Data to examine:
*** Block opens ***
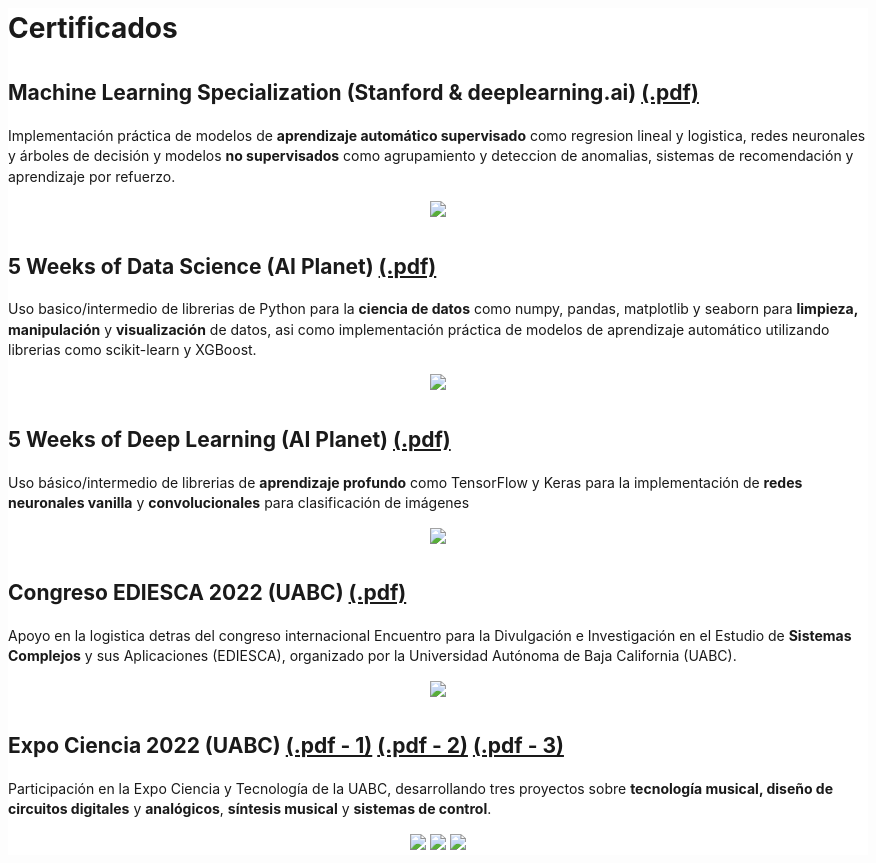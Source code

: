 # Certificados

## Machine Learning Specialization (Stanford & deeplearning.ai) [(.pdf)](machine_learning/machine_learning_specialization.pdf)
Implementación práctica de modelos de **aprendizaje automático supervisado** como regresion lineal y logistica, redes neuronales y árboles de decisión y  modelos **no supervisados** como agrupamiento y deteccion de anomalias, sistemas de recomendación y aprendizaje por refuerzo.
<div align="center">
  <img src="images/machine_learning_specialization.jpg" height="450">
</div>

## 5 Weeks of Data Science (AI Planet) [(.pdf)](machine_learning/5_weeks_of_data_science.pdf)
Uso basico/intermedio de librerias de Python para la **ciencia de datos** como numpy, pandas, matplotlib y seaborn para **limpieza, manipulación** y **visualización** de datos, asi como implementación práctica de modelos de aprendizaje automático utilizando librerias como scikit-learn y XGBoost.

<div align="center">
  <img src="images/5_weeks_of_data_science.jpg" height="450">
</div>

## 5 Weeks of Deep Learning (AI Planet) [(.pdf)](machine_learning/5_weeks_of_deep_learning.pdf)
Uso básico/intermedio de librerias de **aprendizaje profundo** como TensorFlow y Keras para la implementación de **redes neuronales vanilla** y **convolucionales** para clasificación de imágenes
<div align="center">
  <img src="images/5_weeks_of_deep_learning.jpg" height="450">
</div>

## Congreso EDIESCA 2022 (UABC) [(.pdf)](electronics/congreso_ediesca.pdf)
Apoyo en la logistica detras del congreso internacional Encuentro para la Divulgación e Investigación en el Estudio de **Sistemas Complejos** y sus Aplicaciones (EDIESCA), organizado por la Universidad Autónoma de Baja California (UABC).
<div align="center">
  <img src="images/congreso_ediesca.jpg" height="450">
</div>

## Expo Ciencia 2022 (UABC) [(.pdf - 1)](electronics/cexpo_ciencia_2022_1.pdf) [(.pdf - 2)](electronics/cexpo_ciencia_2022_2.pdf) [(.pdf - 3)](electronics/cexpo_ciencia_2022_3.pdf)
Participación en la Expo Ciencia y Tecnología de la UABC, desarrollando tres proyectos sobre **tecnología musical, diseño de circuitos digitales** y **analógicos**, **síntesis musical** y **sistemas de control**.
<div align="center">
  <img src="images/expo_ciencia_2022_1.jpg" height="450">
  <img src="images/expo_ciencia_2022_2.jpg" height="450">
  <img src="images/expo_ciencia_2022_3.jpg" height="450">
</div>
*** Block closes ***
Directions for this task:
The response is to be a bare number: the tally of lines in the listing above with the word "height".

Result of this task:
7